> TASK OBJECTIVE
Set each line of the material below down word for word, from the first through the line that holds "2. obj라는 변수에", but not the pictures.

-=-=-=-=-

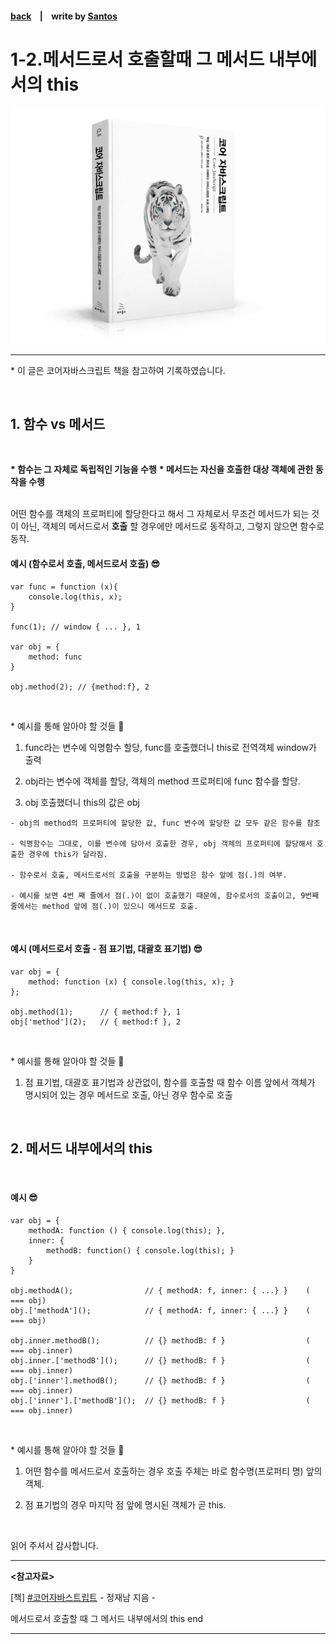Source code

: <p>

#### [back](../../../README.md) &nbsp;&nbsp; | &nbsp;&nbsp; write by [Santos](https://github.com/SangchoKim)

</p>

# 1-2.메서드로서 호출할때 그 메서드 내부에서의 this

<p align="center">
    <img src="../../../image/main.png">
</p>

---
<p> * 이 글은 코어자바스크립트 책을 참고하여 기록하였습니다. </p>

>  

</br>

## 1. 함수 vs 메서드

</br>

<strong>* 함수는 그 자체로 독립적인 기능을 수행</strong>
<strong>* 메서드는 자신을 호출한 대상 객체에 관한 동작을 수행</strong>

</br>
어떤 함수를 객체의 프로퍼티에 할당한다고 해서 그 자체로서 무조건 메서드가 되는 것이 아닌, 
객체의 메서드로서 <strong>호출</strong> 할 경우에만 메서드로 동작하고, 그렇지 않으면 함수로 동작.

#### 예시 (함수로서 호출, 메서드로서 호출) 😎

```
var func = function (x){
    console.log(this, x);
}

func(1); // window { ... }, 1

var obj = {
    method: func
}

obj.method(2); // {method:f}, 2
```

</br>

 <p> * 예시를 통해 알아야 할 것들 🤔 </p>

 1. func라는 변수에 익명함수 할당, func를 호출했더니 this로 전역객체 window가 출력

 2. obj라는 변수에 객체를 할당, 객체의 method 프로퍼티에 func 함수를 할당. 

 3. obj 호출했더니 this의 값은 obj

```
- obj의 method의 프로퍼티에 할당한 값, func 변수에 할당한 값 모두 같은 함수를 참조

- 익명함수는 그대로, 이를 변수에 담아서 호출한 경우, obj 객체의 프로퍼티에 할당해서 호출한 경우에 this가 달라짐.

- 함수로서 호출, 메서드로서의 호출을 구분하는 방법은 함수 앞에 점(.)의 여부.

- 예시를 보면 4번 째 줄에서 점(.)이 없이 호출했기 때문에, 함수로서의 호출이고, 9번째 줄에서는 method 앞에 점(.)이 있으니 메서드로 호출.
```

</br>

#### 예시 (메서드로서 호출 - 점 표기법, 대괄호 표기법) 😎

```
var obj = {
    method: function (x) { console.log(this, x); }
};

obj.method(1);      // { method:f }, 1
obj['method'](2);   // { method:f }, 2
```

</br>

 <p> * 예시를 통해 알아야 할 것들 🤔 </p>

 1. 점 표기법, 대괄호 표기법과 상관없이, 함수를 호출할 때 함수 이름 앞에서 객체가 명시되어 있는 경우 메서드로 호출, 아닌 경우 함수로 호출 

</br>

## 2. 메서드 내부에서의 this

</br>

#### 예시 😎

```
var obj = {
    methodA: function () { console.log(this); },
    inner: {
        methodB: function() { console.log(this); }
    }
}

obj.methodA();                // { methodA: f, inner: { ...} }    ( === obj)
obj.['methodA']();            // { methodA: f, inner: { ...} }    ( === obj)

obj.inner.methodB();          // {} methodB: f }                  ( === obj.inner)   
obj.inner.['methodB']();      // {} methodB: f }                  ( === obj.inner)   
obj.['inner'].methodB();      // {} methodB: f }                  ( === obj.inner)   
obj.['inner'].['methodB']();  // {} methodB: f }                  ( === obj.inner)   
```

</br>

 <p> * 예시를 통해 알아야 할 것들 🤔 </p>

 1. 어떤 함수를 메서드로서 호출하는 경우 호출 주체는 바로 함수명(프로퍼티 명) 앞의 객체.

 2. 점 표기법의 경우 마지막 점 앞에 명시된 객체가 곧 this.

</br>

<span>읽어 주셔서 감사합니다.</span>

---

<strong><참고자료></strong>
</br>

[책] [#코어자바스트립트][core-javascript] - 정재남 지음 -
</br>


<strong><this></strong> 메서드로서 호출할 때 그 메서드 내부에서의 this end

---

[core-javascript]: https://www.aladin.co.kr/shop/wproduct.aspx?ISBN=K532636268&start=pnaver_02
[naver]: https://www.aladin.co.kr/shop/wproduct.aspx?ISBN=K532636268&start=pnaver_02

-=-=-=-=-

> SOLUTION FOR THIS PROBLEM
Source code

: <p>

#### [back](../../../README.md) &nbsp;&nbsp; | &nbsp;&nbsp; write by [Santos](https://github.com/SangchoKim)

</p>

# 1-2.메서드로서 호출할때 그 메서드 내부에서의 this

<p align="center">
    <img src="../../../image/main.png">
</p>

---
<p> * 이 글은 코어자바스크립트 책을 참고하여 기록하였습니다. </p>

>  

</br>

## 1. 함수 vs 메서드

</br>

<strong>* 함수는 그 자체로 독립적인 기능을 수행</strong>
<strong>* 메서드는 자신을 호출한 대상 객체에 관한 동작을 수행</strong>

</br>
어떤 함수를 객체의 프로퍼티에 할당한다고 해서 그 자체로서 무조건 메서드가 되는 것이 아닌, 
객체의 메서드로서 <strong>호출</strong> 할 경우에만 메서드로 동작하고, 그렇지 않으면 함수로 동작.

#### 예시 (함수로서 호출, 메서드로서 호출) 😎

```
var func = function (x){
    console.log(this, x);
}

func(1); // window { ... }, 1

var obj = {
    method: func
}

obj.method(2); // {method:f}, 2
```

</br>

 <p> * 예시를 통해 알아야 할 것들 🤔 </p>

 1. func라는 변수에 익명함수 할당, func를 호출했더니 this로 전역객체 window가 출력

 2. obj라는 변수에 객체를 할당, 객체의 method 프로퍼티에 func 함수를 할당. 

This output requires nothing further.